Splay trees on trees

TL;DR

This paper extends the concept of Splay trees to tree-structured domains, providing approximation algorithms for optimal search trees and establishing a generalized Splay tree with static optimality in this broader setting.

Contribution

It introduces a method to approximate optimal search trees on trees and generalizes Splay trees to this setting, demonstrating their static optimality.

Findings

A $(1 + 1/t)$-approximation algorithm for optimal STTs with polynomial time complexity.

A broad family of STTs with linear rotation-distance is identified.

Generalized Splay trees satisfy a static optimality theorem, matching optimal STT costs asymptotically.

Abstract

Search trees on trees (STTs) are a far-reaching generalization of binary search trees (BSTs), allowing the efficient exploration of tree-structured domains. (BSTs are the special case in which the underlying domain is a path.) Trees on trees have been extensively studied under various guises in computer science and discrete mathematics.

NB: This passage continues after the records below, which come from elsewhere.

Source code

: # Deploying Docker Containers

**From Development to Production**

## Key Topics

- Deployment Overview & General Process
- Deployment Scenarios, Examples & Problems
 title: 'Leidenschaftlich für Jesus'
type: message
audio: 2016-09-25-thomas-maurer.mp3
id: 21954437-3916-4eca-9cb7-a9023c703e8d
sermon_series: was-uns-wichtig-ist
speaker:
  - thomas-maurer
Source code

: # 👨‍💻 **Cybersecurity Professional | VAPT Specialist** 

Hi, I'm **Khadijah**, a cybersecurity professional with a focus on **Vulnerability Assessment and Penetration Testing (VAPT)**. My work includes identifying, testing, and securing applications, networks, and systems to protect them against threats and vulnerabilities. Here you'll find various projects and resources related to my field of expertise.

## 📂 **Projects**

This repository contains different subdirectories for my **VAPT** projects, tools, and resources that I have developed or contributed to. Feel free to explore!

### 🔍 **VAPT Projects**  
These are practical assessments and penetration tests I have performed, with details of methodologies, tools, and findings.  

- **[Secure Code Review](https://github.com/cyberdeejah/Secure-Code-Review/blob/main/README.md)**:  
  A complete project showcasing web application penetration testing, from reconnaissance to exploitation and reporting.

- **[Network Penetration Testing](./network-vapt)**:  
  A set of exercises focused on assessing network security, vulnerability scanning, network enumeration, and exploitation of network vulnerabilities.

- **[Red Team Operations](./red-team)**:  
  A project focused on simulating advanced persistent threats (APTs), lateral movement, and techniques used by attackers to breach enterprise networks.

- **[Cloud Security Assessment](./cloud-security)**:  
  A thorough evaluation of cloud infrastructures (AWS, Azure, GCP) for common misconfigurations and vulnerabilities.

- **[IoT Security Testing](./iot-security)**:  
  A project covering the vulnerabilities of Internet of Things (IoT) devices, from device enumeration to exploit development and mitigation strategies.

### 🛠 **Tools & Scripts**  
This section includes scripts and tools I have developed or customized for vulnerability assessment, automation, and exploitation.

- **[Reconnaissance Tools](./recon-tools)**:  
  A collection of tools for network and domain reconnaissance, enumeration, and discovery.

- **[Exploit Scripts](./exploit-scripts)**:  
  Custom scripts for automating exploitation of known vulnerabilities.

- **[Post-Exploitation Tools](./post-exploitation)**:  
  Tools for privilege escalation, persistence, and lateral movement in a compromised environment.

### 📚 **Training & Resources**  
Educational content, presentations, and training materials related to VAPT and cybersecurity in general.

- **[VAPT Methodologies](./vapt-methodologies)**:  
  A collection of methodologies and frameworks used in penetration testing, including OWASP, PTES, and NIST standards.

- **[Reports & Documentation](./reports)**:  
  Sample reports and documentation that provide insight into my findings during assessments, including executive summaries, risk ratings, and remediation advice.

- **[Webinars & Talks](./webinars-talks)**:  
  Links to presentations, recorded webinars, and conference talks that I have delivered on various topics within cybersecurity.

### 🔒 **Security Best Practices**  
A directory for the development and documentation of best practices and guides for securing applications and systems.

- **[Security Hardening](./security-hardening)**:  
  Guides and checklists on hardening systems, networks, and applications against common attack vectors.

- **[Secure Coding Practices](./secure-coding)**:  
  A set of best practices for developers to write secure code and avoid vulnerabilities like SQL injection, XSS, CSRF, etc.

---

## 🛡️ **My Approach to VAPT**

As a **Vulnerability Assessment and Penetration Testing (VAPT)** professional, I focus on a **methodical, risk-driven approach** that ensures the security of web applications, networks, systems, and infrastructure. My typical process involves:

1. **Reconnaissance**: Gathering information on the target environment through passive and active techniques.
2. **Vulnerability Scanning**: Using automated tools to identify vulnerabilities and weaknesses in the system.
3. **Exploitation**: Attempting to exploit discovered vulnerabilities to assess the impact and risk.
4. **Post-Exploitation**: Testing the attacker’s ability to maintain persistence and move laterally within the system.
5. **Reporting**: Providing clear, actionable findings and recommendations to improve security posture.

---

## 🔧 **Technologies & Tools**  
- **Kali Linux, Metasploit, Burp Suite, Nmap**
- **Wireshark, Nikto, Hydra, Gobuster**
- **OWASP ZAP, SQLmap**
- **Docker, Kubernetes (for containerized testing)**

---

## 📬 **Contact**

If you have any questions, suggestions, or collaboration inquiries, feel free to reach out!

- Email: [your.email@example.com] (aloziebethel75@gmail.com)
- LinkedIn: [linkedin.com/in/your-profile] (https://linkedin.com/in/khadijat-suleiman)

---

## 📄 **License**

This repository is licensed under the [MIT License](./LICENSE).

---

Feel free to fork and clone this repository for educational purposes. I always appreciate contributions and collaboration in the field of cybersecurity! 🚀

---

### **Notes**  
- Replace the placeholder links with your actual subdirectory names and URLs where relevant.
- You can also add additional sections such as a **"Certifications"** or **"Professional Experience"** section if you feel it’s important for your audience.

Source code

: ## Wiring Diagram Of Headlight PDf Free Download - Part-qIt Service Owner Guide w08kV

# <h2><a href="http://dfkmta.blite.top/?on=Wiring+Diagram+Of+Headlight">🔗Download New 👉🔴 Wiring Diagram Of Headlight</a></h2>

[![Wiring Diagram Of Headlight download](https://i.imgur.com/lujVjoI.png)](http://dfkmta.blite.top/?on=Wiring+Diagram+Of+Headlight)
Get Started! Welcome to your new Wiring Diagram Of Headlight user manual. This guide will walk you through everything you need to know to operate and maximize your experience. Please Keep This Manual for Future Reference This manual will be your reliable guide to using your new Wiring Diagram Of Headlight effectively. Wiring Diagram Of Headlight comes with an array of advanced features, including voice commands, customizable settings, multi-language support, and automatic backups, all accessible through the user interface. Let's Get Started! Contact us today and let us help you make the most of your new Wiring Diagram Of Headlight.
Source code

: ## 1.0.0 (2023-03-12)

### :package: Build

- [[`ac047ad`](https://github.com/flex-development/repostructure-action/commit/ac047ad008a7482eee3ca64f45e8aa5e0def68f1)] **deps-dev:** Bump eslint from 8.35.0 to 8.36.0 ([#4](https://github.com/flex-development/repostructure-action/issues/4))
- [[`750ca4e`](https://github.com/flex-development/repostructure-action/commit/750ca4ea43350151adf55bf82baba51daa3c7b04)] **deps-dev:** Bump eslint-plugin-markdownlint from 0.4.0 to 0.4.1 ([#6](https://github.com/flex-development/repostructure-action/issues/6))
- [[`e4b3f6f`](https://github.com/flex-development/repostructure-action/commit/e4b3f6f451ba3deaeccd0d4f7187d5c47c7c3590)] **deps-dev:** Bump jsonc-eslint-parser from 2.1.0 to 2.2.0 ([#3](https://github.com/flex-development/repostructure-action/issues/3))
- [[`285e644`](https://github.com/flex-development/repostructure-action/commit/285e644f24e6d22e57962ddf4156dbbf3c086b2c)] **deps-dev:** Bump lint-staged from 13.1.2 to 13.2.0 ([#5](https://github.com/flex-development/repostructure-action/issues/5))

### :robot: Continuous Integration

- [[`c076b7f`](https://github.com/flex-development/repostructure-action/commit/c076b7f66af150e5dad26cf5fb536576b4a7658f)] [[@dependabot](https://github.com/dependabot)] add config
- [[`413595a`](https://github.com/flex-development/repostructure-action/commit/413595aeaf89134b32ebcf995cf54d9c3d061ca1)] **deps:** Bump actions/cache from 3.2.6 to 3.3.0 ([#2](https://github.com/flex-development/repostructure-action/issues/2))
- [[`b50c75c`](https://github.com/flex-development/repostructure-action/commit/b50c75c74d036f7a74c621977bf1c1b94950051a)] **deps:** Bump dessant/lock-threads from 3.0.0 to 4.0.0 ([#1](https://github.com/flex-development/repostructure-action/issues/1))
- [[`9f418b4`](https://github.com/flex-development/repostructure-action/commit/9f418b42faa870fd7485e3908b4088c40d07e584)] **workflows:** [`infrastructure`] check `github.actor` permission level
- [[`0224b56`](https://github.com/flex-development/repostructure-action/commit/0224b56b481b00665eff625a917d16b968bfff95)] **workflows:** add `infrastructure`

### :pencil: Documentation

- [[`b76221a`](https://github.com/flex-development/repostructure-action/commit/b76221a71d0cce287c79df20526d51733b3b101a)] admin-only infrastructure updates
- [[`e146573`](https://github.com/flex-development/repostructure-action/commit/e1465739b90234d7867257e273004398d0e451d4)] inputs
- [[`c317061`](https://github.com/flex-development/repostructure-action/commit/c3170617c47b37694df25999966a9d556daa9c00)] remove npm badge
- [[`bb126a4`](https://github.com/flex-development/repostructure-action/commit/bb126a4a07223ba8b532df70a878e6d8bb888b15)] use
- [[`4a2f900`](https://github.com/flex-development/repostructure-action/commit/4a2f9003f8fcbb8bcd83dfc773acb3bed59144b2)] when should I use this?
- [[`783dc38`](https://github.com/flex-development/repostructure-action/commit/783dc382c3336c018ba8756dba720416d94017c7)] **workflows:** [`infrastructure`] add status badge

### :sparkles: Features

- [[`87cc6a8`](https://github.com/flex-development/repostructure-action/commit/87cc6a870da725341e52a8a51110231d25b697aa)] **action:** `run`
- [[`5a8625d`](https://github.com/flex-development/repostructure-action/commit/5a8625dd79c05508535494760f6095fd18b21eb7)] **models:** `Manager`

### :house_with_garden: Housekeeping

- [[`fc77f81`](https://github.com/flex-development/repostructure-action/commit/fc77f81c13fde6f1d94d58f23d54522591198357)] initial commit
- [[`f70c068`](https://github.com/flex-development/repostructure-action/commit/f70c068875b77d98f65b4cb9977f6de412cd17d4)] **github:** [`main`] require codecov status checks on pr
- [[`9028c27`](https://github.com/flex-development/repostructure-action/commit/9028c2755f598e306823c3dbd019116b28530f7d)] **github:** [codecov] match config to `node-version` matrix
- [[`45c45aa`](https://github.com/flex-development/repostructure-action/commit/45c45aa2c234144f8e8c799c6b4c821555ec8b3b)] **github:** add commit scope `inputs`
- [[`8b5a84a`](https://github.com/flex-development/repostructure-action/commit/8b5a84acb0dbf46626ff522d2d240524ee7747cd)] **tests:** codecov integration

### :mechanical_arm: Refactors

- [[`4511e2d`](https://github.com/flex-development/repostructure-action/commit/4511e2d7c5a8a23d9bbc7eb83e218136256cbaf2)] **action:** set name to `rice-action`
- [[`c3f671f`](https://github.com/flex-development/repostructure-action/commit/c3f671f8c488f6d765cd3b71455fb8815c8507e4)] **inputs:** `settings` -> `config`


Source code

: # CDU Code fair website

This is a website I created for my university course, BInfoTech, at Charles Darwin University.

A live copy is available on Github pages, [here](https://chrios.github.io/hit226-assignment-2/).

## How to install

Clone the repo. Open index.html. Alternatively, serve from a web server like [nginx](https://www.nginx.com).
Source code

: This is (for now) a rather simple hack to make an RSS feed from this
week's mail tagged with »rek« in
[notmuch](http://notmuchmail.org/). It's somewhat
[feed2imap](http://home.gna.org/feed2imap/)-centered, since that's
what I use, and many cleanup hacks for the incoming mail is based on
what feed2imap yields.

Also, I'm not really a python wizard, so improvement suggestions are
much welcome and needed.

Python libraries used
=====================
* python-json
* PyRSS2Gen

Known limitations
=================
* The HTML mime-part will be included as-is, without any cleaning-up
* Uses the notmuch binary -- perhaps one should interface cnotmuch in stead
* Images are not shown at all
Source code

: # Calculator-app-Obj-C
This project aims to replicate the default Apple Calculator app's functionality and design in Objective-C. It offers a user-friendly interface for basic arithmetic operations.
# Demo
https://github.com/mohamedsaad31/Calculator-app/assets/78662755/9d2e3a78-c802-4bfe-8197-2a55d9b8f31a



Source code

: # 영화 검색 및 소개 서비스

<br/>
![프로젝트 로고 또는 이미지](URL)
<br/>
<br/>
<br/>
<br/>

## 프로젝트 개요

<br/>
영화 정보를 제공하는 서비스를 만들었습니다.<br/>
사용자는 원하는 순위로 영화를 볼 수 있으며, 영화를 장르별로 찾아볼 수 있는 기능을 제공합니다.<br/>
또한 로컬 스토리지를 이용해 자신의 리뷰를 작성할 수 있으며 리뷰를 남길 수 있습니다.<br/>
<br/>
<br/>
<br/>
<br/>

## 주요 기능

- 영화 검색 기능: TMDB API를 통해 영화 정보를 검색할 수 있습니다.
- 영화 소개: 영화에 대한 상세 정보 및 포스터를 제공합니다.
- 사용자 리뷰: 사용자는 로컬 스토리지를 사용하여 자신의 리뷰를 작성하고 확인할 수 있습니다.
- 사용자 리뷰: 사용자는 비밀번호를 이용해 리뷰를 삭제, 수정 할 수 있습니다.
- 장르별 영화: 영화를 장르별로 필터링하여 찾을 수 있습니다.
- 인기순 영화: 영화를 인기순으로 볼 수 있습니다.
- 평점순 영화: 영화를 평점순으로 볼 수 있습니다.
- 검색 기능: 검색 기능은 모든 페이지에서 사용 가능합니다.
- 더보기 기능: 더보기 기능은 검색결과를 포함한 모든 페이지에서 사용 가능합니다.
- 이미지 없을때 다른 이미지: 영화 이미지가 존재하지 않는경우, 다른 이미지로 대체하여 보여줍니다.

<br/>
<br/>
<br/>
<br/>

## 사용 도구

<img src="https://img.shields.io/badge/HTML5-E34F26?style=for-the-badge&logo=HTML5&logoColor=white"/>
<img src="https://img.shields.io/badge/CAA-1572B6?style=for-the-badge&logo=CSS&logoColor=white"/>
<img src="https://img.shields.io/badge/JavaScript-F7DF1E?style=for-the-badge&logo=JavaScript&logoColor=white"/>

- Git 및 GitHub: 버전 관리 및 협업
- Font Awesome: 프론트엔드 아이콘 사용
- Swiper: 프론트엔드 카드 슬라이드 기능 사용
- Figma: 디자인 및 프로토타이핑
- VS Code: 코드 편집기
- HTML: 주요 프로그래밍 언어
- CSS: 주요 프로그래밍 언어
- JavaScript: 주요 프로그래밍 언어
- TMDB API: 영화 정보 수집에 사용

Recently Bose, Cardinal, Iacono, Koumoutsos, and Langerman (SODA 2020) considered adaptive STTs and observed that, apart from notable exceptions, the machinery developed for BSTs in the past decades does not readily transfer to STTs. In particular, they asked whether the optimal STT can be efficiently computed or approximated (by analogy to Knuth's algorithm for optimal BSTs), and whether natural self-adjusting BSTs such as Splay trees (Sleator, Tarjan, 1983) can be extended to this more general setting. We answer both questions affirmatively. First, we show that a $(1 + \frac{1}{t})$-approximation of an optimal size-$n$ STT for a given search distribution can be computed in time $O(n^{2t + 1})$ for all integers $t \geq 1$. Second, we identify a broad family of STTs with linear rotation-distance, allowing the generalization of Splay trees to the STT setting. We show that our generalized Splay satisfies a static optimality theorem, asymptotically matching the cost of the optimal STT in an online fashion, i.e. without knowledge of the search distribution. Our results suggest an extension of the dynamic optimality conjecture for Splay trees to the broader setting of trees on trees.